Na miejsce przyjechały 4 radiowozy. Karetkę wezwali przypadkowi ludzie.
– Dostałem nitroglicerynę. Poczułem się lepiej. Ale na izbie przyjęć policjanci rzucili mnie na ziemię. Zakuli w kajdanki, wykręcili ręce. Uderzyłem głową o beton. Dostałem krwotoku z nosa – opowiada pan Bogdan. Taką wersję podał też przed sądem.
Złamał prawo, dostał karę
Następnego dnia postawiono mu zarzuty kierowania bezprawnych gróźb w stosunku do funkcjonariuszy. Sprawa trafiła na wokandę w styczniu 2008 r. W pierwszej instancji sąd uznał pana Bogdana za winnego. Ale warunkowo umorzył postępowanie.
– Mogłem przyjąć tę "darowiznę”, ale chcę się ostatecznie oczyścić z zarzutów – twierdzi nasz Czytelnik.
Mężczyzna odwołał się od wyroku. Wczoraj zakończył się ponowny proces w tej sprawie.
– Oskarżony nie zastosował się do poleceń policjantów.
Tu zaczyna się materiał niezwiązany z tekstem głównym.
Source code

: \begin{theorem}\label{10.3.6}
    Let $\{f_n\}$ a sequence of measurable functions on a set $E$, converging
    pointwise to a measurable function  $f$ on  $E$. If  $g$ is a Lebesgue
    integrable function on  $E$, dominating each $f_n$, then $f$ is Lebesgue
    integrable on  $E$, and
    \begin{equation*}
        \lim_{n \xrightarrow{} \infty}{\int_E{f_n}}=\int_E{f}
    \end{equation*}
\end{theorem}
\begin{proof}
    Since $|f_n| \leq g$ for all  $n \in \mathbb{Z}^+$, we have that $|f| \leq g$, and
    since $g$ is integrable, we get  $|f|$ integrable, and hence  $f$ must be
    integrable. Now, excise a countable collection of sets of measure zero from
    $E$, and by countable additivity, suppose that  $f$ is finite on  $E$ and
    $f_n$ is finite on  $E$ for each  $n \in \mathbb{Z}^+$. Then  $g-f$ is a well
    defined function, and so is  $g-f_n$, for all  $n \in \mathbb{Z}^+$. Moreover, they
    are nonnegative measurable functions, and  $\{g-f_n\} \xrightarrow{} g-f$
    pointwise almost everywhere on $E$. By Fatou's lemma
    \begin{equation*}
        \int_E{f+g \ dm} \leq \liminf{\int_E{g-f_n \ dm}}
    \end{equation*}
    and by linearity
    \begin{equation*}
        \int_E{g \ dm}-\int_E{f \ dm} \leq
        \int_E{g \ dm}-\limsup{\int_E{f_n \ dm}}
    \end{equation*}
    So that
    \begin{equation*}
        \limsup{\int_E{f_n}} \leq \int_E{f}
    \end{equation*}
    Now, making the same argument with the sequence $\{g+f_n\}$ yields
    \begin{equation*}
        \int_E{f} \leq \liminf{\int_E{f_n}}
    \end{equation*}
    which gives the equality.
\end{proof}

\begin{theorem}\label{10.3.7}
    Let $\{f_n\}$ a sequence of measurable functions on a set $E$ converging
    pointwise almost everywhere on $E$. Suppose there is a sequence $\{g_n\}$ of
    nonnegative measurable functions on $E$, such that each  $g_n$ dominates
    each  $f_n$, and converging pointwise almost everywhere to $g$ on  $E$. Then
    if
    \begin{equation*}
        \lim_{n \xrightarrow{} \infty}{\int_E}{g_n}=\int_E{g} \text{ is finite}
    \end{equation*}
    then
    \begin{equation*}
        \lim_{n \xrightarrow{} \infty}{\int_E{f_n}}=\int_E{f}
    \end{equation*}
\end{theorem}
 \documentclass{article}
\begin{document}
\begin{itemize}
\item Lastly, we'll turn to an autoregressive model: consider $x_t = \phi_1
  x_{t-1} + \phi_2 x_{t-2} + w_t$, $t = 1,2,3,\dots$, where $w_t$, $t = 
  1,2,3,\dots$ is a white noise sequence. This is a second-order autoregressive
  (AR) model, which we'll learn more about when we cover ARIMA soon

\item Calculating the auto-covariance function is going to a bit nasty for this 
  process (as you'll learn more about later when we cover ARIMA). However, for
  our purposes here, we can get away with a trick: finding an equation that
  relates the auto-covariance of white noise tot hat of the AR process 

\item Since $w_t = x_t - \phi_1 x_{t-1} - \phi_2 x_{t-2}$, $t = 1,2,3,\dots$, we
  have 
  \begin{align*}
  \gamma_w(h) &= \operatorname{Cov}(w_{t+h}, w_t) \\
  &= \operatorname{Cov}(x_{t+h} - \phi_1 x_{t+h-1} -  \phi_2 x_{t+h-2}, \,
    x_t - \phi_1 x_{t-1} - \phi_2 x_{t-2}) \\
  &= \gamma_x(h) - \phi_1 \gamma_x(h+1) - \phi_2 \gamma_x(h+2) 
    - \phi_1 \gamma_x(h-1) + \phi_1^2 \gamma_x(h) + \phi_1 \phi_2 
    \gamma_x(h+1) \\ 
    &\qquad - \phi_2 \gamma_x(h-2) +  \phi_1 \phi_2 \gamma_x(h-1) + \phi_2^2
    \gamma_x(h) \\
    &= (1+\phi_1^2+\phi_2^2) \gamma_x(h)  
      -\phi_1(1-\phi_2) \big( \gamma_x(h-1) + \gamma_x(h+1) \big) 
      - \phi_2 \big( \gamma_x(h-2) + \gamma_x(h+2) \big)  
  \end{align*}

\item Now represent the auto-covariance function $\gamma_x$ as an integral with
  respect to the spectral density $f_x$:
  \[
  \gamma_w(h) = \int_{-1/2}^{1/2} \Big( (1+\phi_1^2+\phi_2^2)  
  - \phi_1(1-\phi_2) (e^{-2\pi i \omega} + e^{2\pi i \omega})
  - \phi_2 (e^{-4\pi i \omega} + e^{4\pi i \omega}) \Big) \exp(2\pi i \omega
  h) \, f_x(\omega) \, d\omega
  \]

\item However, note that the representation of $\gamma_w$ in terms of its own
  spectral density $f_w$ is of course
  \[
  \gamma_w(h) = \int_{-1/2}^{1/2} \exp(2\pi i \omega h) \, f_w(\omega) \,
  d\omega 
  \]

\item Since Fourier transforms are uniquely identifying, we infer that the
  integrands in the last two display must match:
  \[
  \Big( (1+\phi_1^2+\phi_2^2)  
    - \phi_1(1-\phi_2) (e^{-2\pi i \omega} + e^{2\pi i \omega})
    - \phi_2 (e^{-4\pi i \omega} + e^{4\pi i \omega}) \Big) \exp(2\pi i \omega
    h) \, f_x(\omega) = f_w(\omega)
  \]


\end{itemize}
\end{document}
Zachowywał się wulgarnie, irracjonalnie – argumentował swoją decyzję sędzia Wiesław Żywolewski i skazał mieszkańca Juchnowca na 3 miesiące więzienia w zawieszeniu na 2 lata. – Wzywał pomocy, krzyczał. Przez to do z pozoru błahej interwencji trzeba było wzywać posiłki. W dodatku oskarżony powoływał się na swoje koneksje i wysoko postawionych znajomych.
Wyrok nie jest prawomocny.
– Nie zamierzam się poddawać. Złożę odwołanie. Nie chcę żyć w państwie policyjnym – zapowiada Ambroziak.